Bu cümle, insanın yalnızca kendi kişisel hayatını yaşamadığını, aynı zamanda içinde bulunduğu toplumun, çağın ve kültürel değerlerin etkisiyle şekillendiğini ifade etmektedir. İnsan, tarihsel, sosyal ve kültürel bağlamlardan bağımsız düşünülemez. Birey, hem kendi düşünce ve değerlerini oluştururken hem de davranışlarını sergilerken bu bağlamlardan etkilenmektedir.
Bu görüş, Jean-Paul Sartre’ın felsefi düşünceleriyle ilişkilendirilebilir. Sartre, bireyin özgürlüğünün ve seçimlerinin, yaşadığı toplumla olan bağları üzerinden değerlendirilebileceğini savunmaktadır. Birey, özgür olsa bile bu özgürlüğü, toplumsal ve tarihsel koşulların içinde deneyimlemektedir.
Benzer şekilde Michel Foucault, bireyin yalnızca çağının ve çağdaşlarının etkisi altında olmadığını, aynı zamanda bu etkilerin iktidar ilişkileri tarafından şekillendirildiğini belirtmektedir. Bu, bireyin yaşadığı dönem ve içinde bulunduğu düzenin onun düşünce ve davranışlarına ne derece nüfuz ettiğini açıklamaktadır.
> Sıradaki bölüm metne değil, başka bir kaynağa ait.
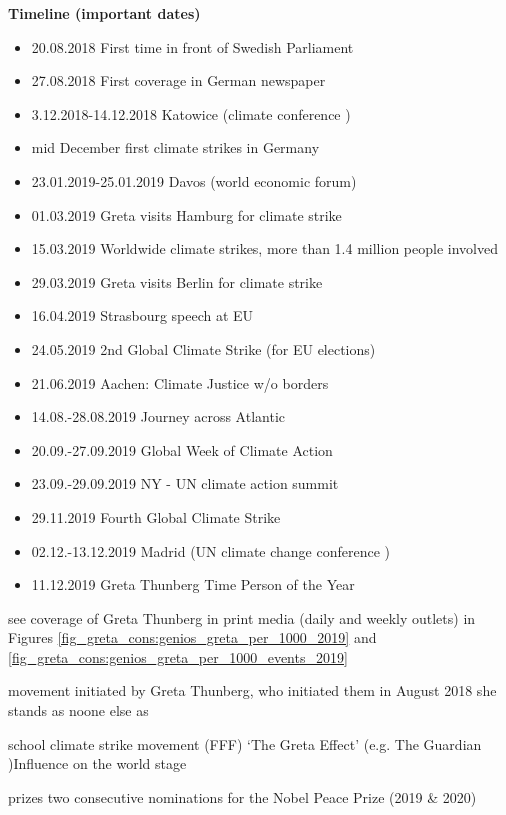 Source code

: \documentclass[11pt, a4paper]{article} %
\begin{document}
\textbf{Timeline (important dates)}
\begin{itemize}
	\item 20.08.2018 First time in front of Swedish Parliament
	\item 27.08.2018 First coverage in German newspaper
	\item 3.12.2018-14.12.2018 Katowice (climate conference )
	\item mid December first climate strikes in Germany
	\item 23.01.2019-25.01.2019 Davos (world economic forum)
	\item 01.03.2019 Greta visits Hamburg for climate strike
	\item 15.03.2019 Worldwide climate strikes, more than 1.4 million people involved
	\item 29.03.2019 Greta visits Berlin for climate strike
	\item 16.04.2019 Strasbourg speech at EU
	\item 24.05.2019 2nd Global Climate Strike (for EU elections)
	\item 21.06.2019 Aachen: Climate Justice w/o borders
	\item 14.08.-28.08.2019 Journey across Atlantic 
	\item 20.09.-27.09.2019 Global Week of Climate Action
	\item 23.09.-29.09.2019 NY - UN climate action summit
	\item 29.11.2019 Fourth Global Climate Strike
	\item 02.12.-13.12.2019 Madrid (UN climate change conference )
	\item 11.12.2019 Greta Thunberg Time Person of the Year	
\end{itemize}
see coverage of Greta Thunberg in print media (daily and weekly outlets) in Figures \ref{fig_greta_cons:genios_greta_per_1000_2019} and \ref{fig_greta_cons:genios_greta_per_1000_events_2019}





movement initiated by Greta Thunberg, who initiated them in August 2018
she stands as noone else as 

school climate strike movement (FFF)
`The Greta Effect' (e.g. The Guardian )Influence on the world stage

prizes 
two consecutive nominations for the Nobel Peace Prize (2019 \& 2020)
\end{document}
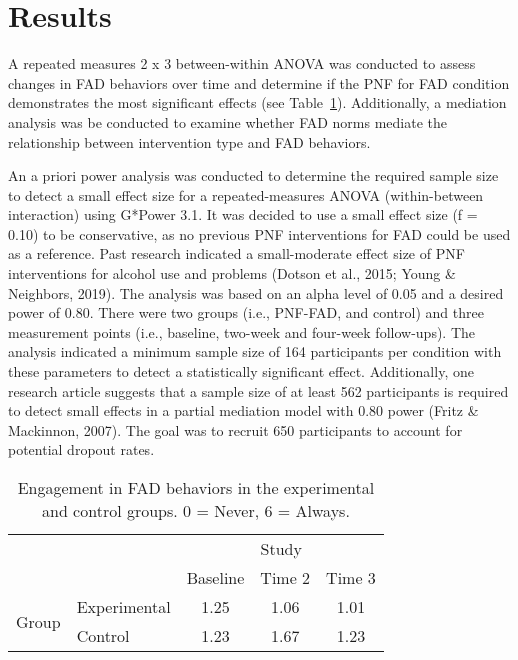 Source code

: \section{Results}

A repeated measures 2 x 3 between-within ANOVA was conducted to assess changes in FAD behaviors over time and determine if the PNF for FAD condition demonstrates the most significant effects (see Table~\ref{tab:study}). Additionally, a mediation analysis was be conducted to examine whether FAD norms mediate the relationship between intervention type and FAD behaviors.

An a priori power analysis was conducted to determine the required sample size to detect a small effect size for a repeated-measures ANOVA (within-between interaction) using G*Power 3.1. It was decided to use a small effect size (f = 0.10) to be conservative, as no previous PNF interventions for FAD could be used as a reference. Past research indicated a small-moderate effect size of PNF interventions for alcohol use and problems (Dotson et al., 2015; Young \& Neighbors, 2019). The analysis was based on an alpha level of 0.05 and a desired power of 0.80. There were two groups (i.e., PNF-FAD, and control) and three measurement points (i.e., baseline, two-week and four-week follow-ups). The analysis indicated a minimum sample size of 164 participants per condition with these parameters to detect a statistically significant effect. Additionally, one research article suggests that a sample size of at least 562 participants is required to detect small effects in a partial mediation model with 0.80 power (Fritz \& Mackinnon, 2007). The goal was to recruit 650 participants to account for potential dropout rates.

\begin{table}[h!]
\centering
\caption{\label{tab:study}Engagement in FAD behaviors in the experimental and control groups. 0 = Never, 6 = Always.}
\begin{tabular}{l l c c c}
 \toprule
                          &              & \multicolumn{3}{c}{Study}\\
  \cmidrule{3-5}
                          &              & {Baseline}           & {Time 2}           & {Time 3}\\
  \cmidrule{3-5}
  \multirow{ 2}{*}{Group} & Experimental &     1.25    &      1.06     &      1.01     \\
                          & Control      &     1.23      &      1.67     &      1.23   \\
  \bottomrule
 \end{tabular}
\end{table}


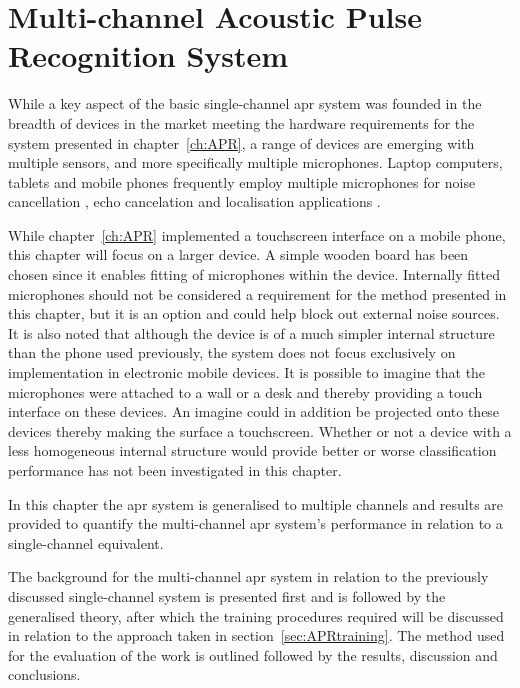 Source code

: \chapter{Multi-channel Acoustic Pulse Recognition System}\label{ch:MultichannelAPR}

\ifpdf
    \graphicspath{{Chapter4_MultiAPR/Chapter4Figs/PNG/}{Chapter4_MultiAPR/Chapter4Figs/PDF/}{Chapter4_MultiAPR/Chapter4Figs/}{Chapter4_MultiAPR/Chapter4Figs/Training/}}
\else
    \graphicspath{{Chapter4_MultiAPR/Chapter4Figs/EPS/}{Chapter4_MultiAPR/Chapter4Figs/}}
\fi

While a key aspect of the basic single-channel \gls{apr} system was founded in the breadth of devices in the market meeting the hardware requirements for the system presented in chapter~\ref{ch:APR}, a range of devices are emerging with multiple sensors, and more specifically multiple microphones. Laptop computers, tablets and mobile phones frequently employ multiple microphones for noise cancellation \cite{Habets2013}\cite{Habets2012}, echo cancelation \cite{US7925007} and localisation applications \cite{US8174547}\linebreak[2]\cite{US8233353}.

While chapter~\ref{ch:APR} implemented a touchscreen interface on a mobile phone, this chapter will focus on a larger device. A simple wooden board has been chosen since it enables fitting of microphones within the device. Internally fitted microphones should not be considered a requirement for the method presented in this chapter, but it is an option and could help block out external noise sources. It is also noted that although the device is of a much simpler internal structure than the phone used previously, the system does not focus exclusively on implementation in electronic mobile devices. It is possible to imagine that the microphones were attached to a wall or a desk and thereby providing a touch interface on these devices. An imagine could in addition be projected onto these devices thereby making the surface a touchscreen. Whether or not a device with a less homogeneous internal structure would provide better or worse classification performance has not been investigated in this chapter.

In this chapter the \gls{apr} system is generalised to multiple channels and results are provided to quantify the multi-channel \gls{apr} system's performance in relation to a single-channel equivalent.

The background for the multi-channel \gls{apr} system in relation to the previously discussed single-channel system is presented first and is followed by the generalised theory, after which the training procedures required will be discussed in relation to the approach taken in section~\ref{sec:APRtraining}. The method used for the evaluation of the work is outlined followed by the results, discussion and conclusions.

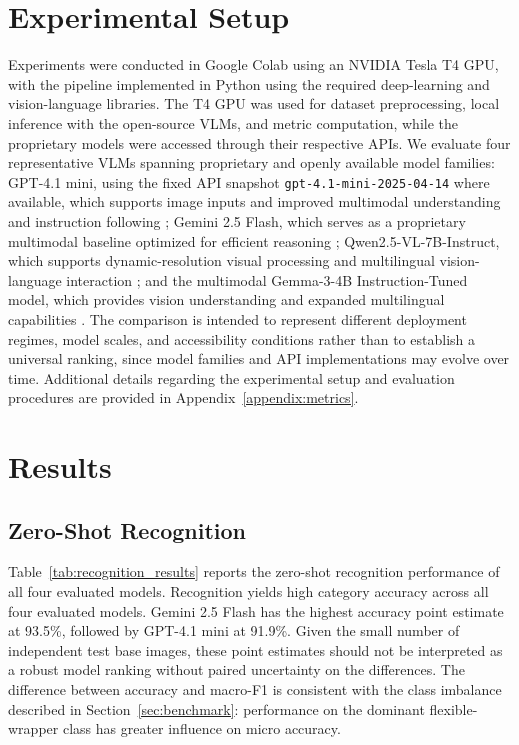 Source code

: \documentclass{article}
\begin{document}
\section{Experimental Setup}
\label{sec:experimental_setup}
Experiments were conducted in Google Colab using an NVIDIA Tesla T4 GPU, with the pipeline implemented in Python using the required deep-learning and vision-language libraries. The T4 GPU was used for dataset preprocessing, local inference with the open-source VLMs, and metric computation, while the proprietary models were accessed through their respective APIs. We evaluate four representative VLMs spanning proprietary and openly available model families: GPT-4.1 mini, using the fixed API snapshot \texttt{gpt-4.1-mini-2025-04-14} where available, which supports image inputs and improved multimodal understanding and instruction following \citep{openai2025gpt41}; Gemini 2.5 Flash, which serves as a proprietary multimodal baseline optimized for efficient reasoning \citep{google2025gemini25flash}; Qwen2.5-VL-7B-Instruct, which supports dynamic-resolution visual processing and multilingual vision-language interaction \citep{bai2025qwen25vl}; and the multimodal Gemma-3-4B Instruction-Tuned model, which provides vision understanding and expanded multilingual capabilities \citep{gemmateam2025gemma3}. The comparison is intended to represent different deployment regimes, model scales, and accessibility conditions rather than to establish a universal ranking, since model families and API implementations may evolve over time. Additional details regarding the experimental setup and evaluation procedures are provided in Appendix~\ref{appendix:metrics}.



\section{Results}
\label{sec:results}


\subsection{Zero-Shot Recognition}
\label{subsec:recognition_results}

Table~\ref{tab:recognition_results} reports the zero-shot recognition performance of all four evaluated models.
Recognition yields high category accuracy across all four evaluated models. Gemini 2.5 Flash has the highest accuracy point estimate at 93.5\%, followed by GPT-4.1 mini at 91.9\%. Given the small number of independent test base images, these point estimates should not be interpreted as a robust model ranking without paired uncertainty on the differences. The difference between accuracy and macro-F1 is consistent with the class imbalance described in Section~\ref{sec:benchmark}: performance on the dominant flexible-wrapper class has greater influence on micro accuracy.
\end{document}
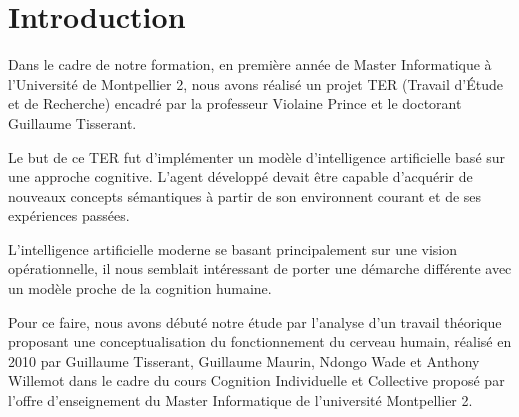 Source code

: \chapter*{Introduction}
Dans le cadre de notre formation, en première année de Master Informatique à l'Université de Montpellier 2, nous avons réalisé un projet TER (Travail d'Étude et de Recherche) encadré par la professeur \mbox{Violaine} \mbox{Prince} et le doctorant \mbox{Guillaume} \mbox{Tisserant}.

Le but de ce TER fut d'implémenter un modèle d'intelligence artificielle basé sur une approche cognitive. L'agent développé devait être capable d'acquérir de nouveaux concepts sémantiques à partir de son environnent courant et de ses expériences passées.

L'intelligence artificielle moderne se basant principalement sur une vision opérationnelle, il nous semblait intéressant de porter une démarche différente avec un modèle proche de la cognition humaine.

Pour ce faire, nous avons débuté notre étude par l'analyse d'un travail théorique proposant une conceptualisation du fonctionnement du cerveau humain, réalisé en 2010 par \mbox{Guillaume} \mbox{Tisserant}, \mbox{Guillaume} \mbox{Maurin}, \mbox{Ndongo} \mbox{Wade} et \mbox{Anthony} \mbox{Willemot} dans le cadre du cours \og Cognition Individuelle et Collective\fg{} proposé par l'offre d'enseignement du Master Informatique de l'université Montpellier 2.
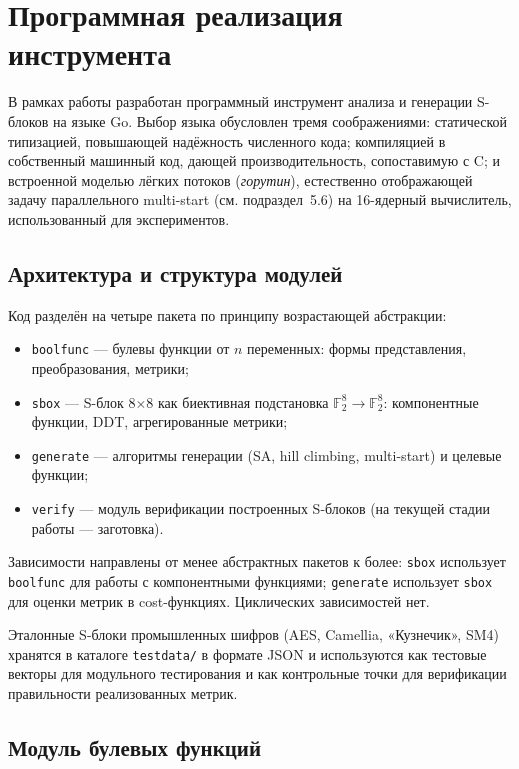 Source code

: \newpage
\section{Программная реализация инструмента}

В рамках работы разработан программный инструмент анализа и
генерации S-блоков на языке Go. Выбор языка обусловлен тремя
соображениями: статической типизацией, повышающей надёжность
численного кода; компиляцией в собственный машинный код, дающей
производительность, сопоставимую с C; и встроенной моделью лёгких
потоков (\emph{горутин}), естественно отображающей задачу
параллельного multi-start (см. подраздел~5.6) на 16-ядерный
вычислитель, использованный для экспериментов.

\subsection{Архитектура и структура модулей}

Код разделён на четыре пакета по принципу возрастающей абстракции:

\begin{itemize}
    \item \texttt{boolfunc} — булевы функции от $n$ переменных:
        формы представления, преобразования, метрики;
    \item \texttt{sbox} — S-блок 8$\times$8 как биективная
        подстановка $\mathbb{F}_2^8 \to \mathbb{F}_2^8$:
        компонентные функции, DDT, агрегированные метрики;
    \item \texttt{generate} — алгоритмы генерации (SA, hill climbing,
        multi-start) и целевые функции;
    \item \texttt{verify} — модуль верификации построенных S-блоков
        (на текущей стадии работы — заготовка).
\end{itemize}

Зависимости направлены от менее абстрактных пакетов к более:
\texttt{sbox} использует \texttt{boolfunc} для работы с компонентными
функциями; \texttt{generate} использует \texttt{sbox} для оценки
метрик в cost-функциях. Циклических зависимостей нет.

Эталонные S-блоки промышленных шифров (AES, Camellia, «Кузнечик»,
SM4) хранятся в каталоге \texttt{testdata/} в формате JSON и
используются как тестовые векторы для модульного тестирования и
как контрольные точки для верификации правильности реализованных
метрик.

\subsection{Модуль булевых функций}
Sonuç olarak, bu cümlenin doğru bir yargı ifade ettiğini düşünüyorum. Çünkü geçmişten günümüze bireyler, toplumlarına bağlı kalarak var olma çabası göstermişlerdir. Bu durum, günümüzde de devam etmektedir. Örneğin, bir kişi çalıştığı iş yerinde kendi isteklerini her zaman özgürce gerçekleştiremez; onun davranışları, üstlerinin veya iş çevresinin beklentilerine göre şekillenir.
Bu nedenle birey her ne kadar özgür gibi görünse de aslında çağının, toplumunun ve çevresinin etkisi altında hayatını sürdürmektedir.